How to Identify Non OCR'd Files with Hazel and OCR them in PDFpenPro

Jose_Ariel_Henriquez · November 2, 2018, 3:45am

I was looking up how to do this and wanted to share. I came up with a way to identify PDF’s that were not scanned by my ScanSnap.

I’ve got a folder with over 134 PDF files that I kept postponing the creation of Hazel rules for. I wanted to identify which ones were not scanned (And thereby OCR’d) by my ScanSnap. In Hazel, I used “Content Creator - does not contain - ScanSnap” along with it doesn’t contain a tag of OCR’d

39%20PM

Then I had Hazel run a Shell Script of
Sleep 30

to have it pause for 30 seconds.
Then I have Hazel use this Applescript (Sorry I forget where I found it when Katie Floyd’s version didn’t work for me)
tell application “PDFpenPro”

open theFile as alias

tell document 1

ocr

repeat while performing ocr

delay 1

end repeat

delay 1

close with saving

end tell

end tell

Then Finally, have Hazel add the tag of OCR’d

54%20PM

Hope this helps.

tomalmy · November 3, 2018, 5:38pm

But what if the PDF was already readable? It might not have come from the ScanSnap but be a text PDF instead of an image PDF, or might have been OCRed somewhere else. I use the stupid but effective rule that the PDF must contain an “e” and an “a” to be considered scanned.

Jose_Ariel_Henriquez · November 8, 2018, 8:00pm

I thought about that and I figured it wouldn’t hurt to get it OCR’d by PDFpen being my preferred way to OCR. But that’s a good way to think of it with an a or e. Thanks

tonywatkins · January 11, 2021, 11:48am

I had inconsistent results using ‘contents do not contain e’ (I didn’t bother with ‘a’ as ‘e’ is by the far the most prevalent letter in English): some pdfs were not matched and thus flagged as needing OCR, when they already contained text which I could select and copy or find with a search. I can’t for the life of me figure out why this happened. So instead I used ‘contents contain match’ and used ‘match word’, which has worked faultlessly:

tomalmy · January 11, 2021, 5:53pm

I had both “a” and “e” in my “stupid but effective rule” because I found that just “e” wasn’t enough. But your approach seems even better.
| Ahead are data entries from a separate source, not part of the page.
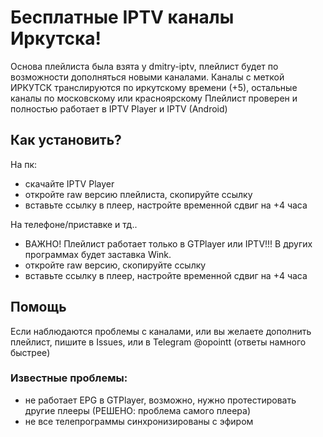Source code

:# Бесплатные IPTV каналы Иркутска!
Основа плейлиста была взята у dmitry-iptv, плейлист будет по возможности дополняться новыми каналами.
Каналы с меткой ИРКУТСК транслируются по иркутскому времени (+5), остальные каналы по московскому или красноярскому
Плейлист проверен и полностью работает в IPTV Player и IPTV (Android)
## Как установить?
На пк:
- скачайте IPTV Player
- откройте raw версию плейлиста, скопируйте ссылку
- вставьте ссылку в плеер, настройте временной сдвиг на +4 часа

На телефоне/приставке и тд..
- ВАЖНО! Плейлист работает только в GTPlayer или IPTV!!! В других программах будет заставка Wink.
- откройте raw версию, скопируйте ссылку
- вставьте ссылку в плеер, настройте временной сдвиг на +4 часа
## Помощь
Если наблюдаются проблемы с каналами, или вы желаете дополнить плейлист, пишите в Issues,
или в Telegram @opointt (ответы намного быстрее)
### Известные проблемы:
- не работает EPG в GTPlayer, возможно, нужно протестировать другие плееры (РЕШЕНО: проблема самого плеера)
- не все телепрограммы синхронизированы с эфиром
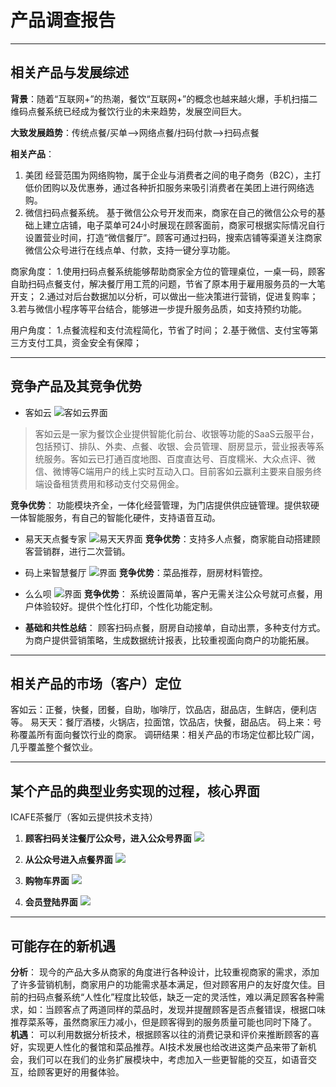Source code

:# 产品调查报告

----------
## 相关产品与发展综述
**背景**：随着“互联网+”的热潮，餐饮“互联网+”的概念也越来越火爆，手机扫描二维码点餐系统已经成为餐饮行业的未来趋势，发展空间巨大。

**大致发展趋势**：传统点餐/买单——>网络点餐/扫码付款——>扫码点餐

**相关产品**：
 1. 美团
经营范围为网络购物，属于企业与消费者之间的电子商务（B2C），主打低价团购以及优惠券，通过各种折扣服务来吸引消费者在美团上进行网络选购。
 2. 微信扫码点餐系统。
基于微信公众号开发而来，商家在自己的微信公众号的基础上建立店铺，电子菜单可24小时展现在顾客面前，商家可根据实际情况自行设置营业时间，打造“微信餐厅”。顾客可通过扫码，搜索店铺等渠道关注商家微信公众号进行在线点单、付款，支持一键分享功能。

商家角度：
1.使用扫码点餐系统能够帮助商家全方位的管理桌位，一桌一码，顾客自助扫码点餐支付，解决餐厅用工荒的问题，节省了原本用于雇用服务员的一大笔开支；
2.通过对后台数据加以分析，可以做出一些决策进行营销，促进复购率；
3.若与微信小程序等平台结合，能够进一步提升服务品质，如支持预约功能。

用户角度：
1.点餐流程和支付流程简化，节省了时间；
2.基于微信、支付宝等第三方支付工具，资金安全有保障；

----------

## 竞争产品及其竞争优势

 - 客如云
![客如云界面](https://github.com/Dxiaocai666/test/raw/master/%E5%AE%A2%E5%A6%82%E4%BA%91.png)
> 客如云是一家为餐饮企业提供智能化前台、收银等功能的SaaS云服平台，包括预订、排队、外卖、点餐、收银、会员管理、厨房显示，营业报表等系统服务。客如云已打通百度地图、百度直达号、百度糯米、大众点评、微信、微博等C端用户的线上实时互动入口。目前客如云赢利主要来自服务终端设备租赁费用和移动支付交易佣金。

  **竞争优势**：
  功能模块齐全，一体化经营管理，为门店提供供应链管理。提供软硬一体智能服务，有自己的智能化硬件，支持语音互动。
  
 - 易天天点餐专家
 ![易天天界面](https://github.com/Dxiaocai666/test/raw/master/%E6%98%93%E5%A4%A9%E5%A4%A9.png)
 **竞争优势**：支持多人点餐，商家能自动搭建顾客营销群，进行二次营销。

 - 码上来智慧餐厅
 ![界面](https://github.com/Dxiaocai666/test/raw/master/%E7%A0%81%E4%B8%8A%E6%9D%A5.png)
 **竞争优势**：菜品推荐，厨房材料管控。

 - 么么呗
![界面](https://github.com/Dxiaocai666/test/raw/master/%E4%B9%88%E4%B9%88%E5%91%97.png)
**竞争优势**：
系统设置简单，客户无需关注公众号就可点餐，用户体验较好。提供个性化打印，个性化功能定制。

 - **基础和共性总结**：
 顾客扫码点餐，厨房自动接单，自动出票，多种支付方式。为商户提供营销策略，生成数据统计报表，比较重视面向商户的功能拓展。

----------

## 相关产品的市场（客户）定位
客如云：正餐，快餐，团餐，自助，咖啡厅，饮品店，甜品店，生鲜店，便利店等。
易天天：餐厅酒楼，火锅店，拉面馆，饮品店，快餐，甜品店。
码上来：号称覆盖所有面向餐饮行业的商家。
调研结果：相关产品的市场定位都比较广阔，几乎覆盖整个餐饮业。

----------

## 某个产品的典型业务实现的过程，核心界面
ICAFE茶餐厅（客如云提供技术支持）

 1. **顾客扫码关注餐厅公众号，进入公众号界面**
 ![](https://github.com/Dxiaocai666/test/raw/master/%E5%85%AC%E4%BC%97%E5%8F%B7%E7%95%8C%E9%9D%A2.png)

 2. **从公众号进入点餐界面**
 ![](https://github.com/Dxiaocai666/test/raw/master/%E8%8F%9C%E5%8D%95%E7%95%8C%E9%9D%A2.png)

 3. **购物车界面**
 ![](https://github.com/Dxiaocai666/test/raw/master/%E8%B4%AD%E7%89%A9%E8%BD%A6%E7%95%8C%E9%9D%A2.png)

 4. **会员登陆界面**
 ![](https://github.com/Dxiaocai666/test/raw/master/%E4%BC%9A%E5%91%98%E7%99%BB%E9%99%86%E7%95%8C%E9%9D%A2.png)


----------


## 可能存在的新机遇
**分析**：
现今的产品大多从商家的角度进行各种设计，比较重视商家的需求，添加了许多营销机制，商家用户的功能需求基本满足，但对顾客用户的友好度欠佳。目前的扫码点餐系统“人性化”程度比较低，缺乏一定的灵活性，难以满足顾客各种需求，如：当顾客点了两道同样的菜品时，发现并提醒顾客是否点餐错误，根据口味推荐菜系等，虽然商家压力减小，但是顾客得到的服务质量可能也同时下降了。
**机遇**：
可以利用数据分析技术，根据顾客以往的消费记录和评价来推断顾客的喜好，实现更人性化的餐馆和菜品推荐。AI技术发展也给改进这类产品来带了新机会，我们可以在我们的业务扩展模块中，考虑加入一些更智能的交互，如语音交互，给顾客更好的用餐体验。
ldebritto · January 11, 2021, 10:57pm

Once I’ve reached out to the Smile folks looking for some help with my hazel script and discovered that PDFPen AppleScript library has a command that will check if the document needs OCR.
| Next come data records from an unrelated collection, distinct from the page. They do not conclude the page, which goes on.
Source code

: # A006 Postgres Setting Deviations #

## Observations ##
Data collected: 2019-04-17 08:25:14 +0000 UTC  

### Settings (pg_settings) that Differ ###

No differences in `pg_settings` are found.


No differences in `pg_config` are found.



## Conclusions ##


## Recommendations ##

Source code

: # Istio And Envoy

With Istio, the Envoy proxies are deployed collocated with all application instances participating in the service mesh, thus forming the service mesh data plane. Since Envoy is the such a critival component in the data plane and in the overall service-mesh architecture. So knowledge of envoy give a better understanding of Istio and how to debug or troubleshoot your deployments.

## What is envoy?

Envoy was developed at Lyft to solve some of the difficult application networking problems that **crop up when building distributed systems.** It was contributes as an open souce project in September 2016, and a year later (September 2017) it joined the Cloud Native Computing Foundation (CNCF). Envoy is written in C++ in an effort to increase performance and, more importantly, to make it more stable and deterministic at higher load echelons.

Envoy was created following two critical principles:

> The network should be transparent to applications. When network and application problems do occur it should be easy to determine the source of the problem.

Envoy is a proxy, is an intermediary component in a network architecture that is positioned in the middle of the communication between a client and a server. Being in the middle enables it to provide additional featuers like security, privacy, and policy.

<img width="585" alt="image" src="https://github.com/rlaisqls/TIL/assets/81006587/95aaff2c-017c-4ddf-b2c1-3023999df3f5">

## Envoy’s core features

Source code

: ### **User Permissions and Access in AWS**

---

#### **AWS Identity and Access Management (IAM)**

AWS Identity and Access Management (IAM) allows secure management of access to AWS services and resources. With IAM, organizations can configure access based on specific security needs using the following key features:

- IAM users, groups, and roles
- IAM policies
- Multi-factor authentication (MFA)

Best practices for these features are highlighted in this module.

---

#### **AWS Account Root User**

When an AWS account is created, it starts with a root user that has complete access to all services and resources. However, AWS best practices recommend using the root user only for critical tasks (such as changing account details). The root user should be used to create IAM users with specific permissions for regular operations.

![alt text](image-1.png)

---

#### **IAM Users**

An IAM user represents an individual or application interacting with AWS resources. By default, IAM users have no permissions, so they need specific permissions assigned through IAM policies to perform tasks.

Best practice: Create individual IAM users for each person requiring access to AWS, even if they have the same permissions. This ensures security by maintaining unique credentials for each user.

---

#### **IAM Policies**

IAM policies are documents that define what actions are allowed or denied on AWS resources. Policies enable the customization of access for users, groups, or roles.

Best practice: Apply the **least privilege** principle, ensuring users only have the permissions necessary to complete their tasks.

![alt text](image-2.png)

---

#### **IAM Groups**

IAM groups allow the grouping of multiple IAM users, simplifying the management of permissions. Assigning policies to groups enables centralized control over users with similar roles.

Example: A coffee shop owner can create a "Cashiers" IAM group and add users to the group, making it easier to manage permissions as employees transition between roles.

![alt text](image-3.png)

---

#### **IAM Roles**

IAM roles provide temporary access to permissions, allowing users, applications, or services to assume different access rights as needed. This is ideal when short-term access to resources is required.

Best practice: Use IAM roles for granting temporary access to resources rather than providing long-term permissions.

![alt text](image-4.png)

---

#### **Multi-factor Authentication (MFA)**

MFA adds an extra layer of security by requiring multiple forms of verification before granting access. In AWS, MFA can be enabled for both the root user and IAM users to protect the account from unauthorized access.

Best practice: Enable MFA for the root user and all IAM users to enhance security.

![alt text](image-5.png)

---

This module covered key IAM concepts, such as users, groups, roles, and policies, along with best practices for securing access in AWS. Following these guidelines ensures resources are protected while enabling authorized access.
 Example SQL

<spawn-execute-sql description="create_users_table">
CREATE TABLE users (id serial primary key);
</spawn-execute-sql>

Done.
Some good soul replied to my question with an even more complete AppleScript that includes a few lines of code to have PDFPen check if the file needs OCR.

Here’s the code:

tell application "PDFpen"
	open theFile as alias
	-- does the document need to be OCR'd?
	get the needs ocr of document 1
	if result is true then
		tell document 1
			ocr
			repeat while performing ocr
				delay 1
			end repeat
			delay 1
			close with saving
		end tell
		--In PDFpen, when no documents are open, window 1 is "Preferences"
		--If other documents are open, do not close the App.
		if name of window 1 is "Preferences" then
			tell application "PDFpen"
				quit
			end tell
		end if
	else
		-- Scan Doc was previously OCR'd or is already a text type PDF.
		tell document 1
			close without saving
		end tell
		--In PDFpen, when no documents are open, window 1 is "Preferences"
		--If other documents are open, do not close the App.
		if name of window 1 is "Preferences" then
			tell application "PDFpen"
				quit
			end tell
		end if
	end if
end tell

If you happen to use PDFPen Pro, code will work just fine by changing the tell line to tell application "PDFPen Pro"
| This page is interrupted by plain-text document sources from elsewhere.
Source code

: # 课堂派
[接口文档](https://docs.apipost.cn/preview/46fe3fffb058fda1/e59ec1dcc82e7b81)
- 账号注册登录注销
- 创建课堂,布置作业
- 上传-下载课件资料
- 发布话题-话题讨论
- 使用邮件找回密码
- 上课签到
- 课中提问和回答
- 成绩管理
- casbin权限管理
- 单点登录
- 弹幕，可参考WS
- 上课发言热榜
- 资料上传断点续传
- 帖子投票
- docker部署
Personally, I have this script set to run at every PDF on my Downloads folder that does not have a OCR tag on it.

As per the actions, the first one will be this script and the second will be Add a tag named OCR. This way, even if the script resolves without OCR’ing (because the file did not needed it) it will still add the OCR tag that will break the match.

swh · June 4, 2021, 11:05pm

Does anyone have any idea how to modify the PDFpen-sourced AppleScript to use “display notification” to show a banner alert with a message that let’s the user know if the source PDF file has or has not been OCR’d?

It would be an “and” function that would come right after, “if result is true then” statement in line 5. In other words, I still want the script to do the rest of the work, I just want to include a notification so I know if the document has been OCR’d or not.

If it has, the message would say, “this has been OCR’d”, and if not, it would say “this has not been OCR’d.”

I know Hazel can send notifications, but I don’t know how that would work when most the action is happening within the script.

Thanks for any suggestions and alteratives.

//SWH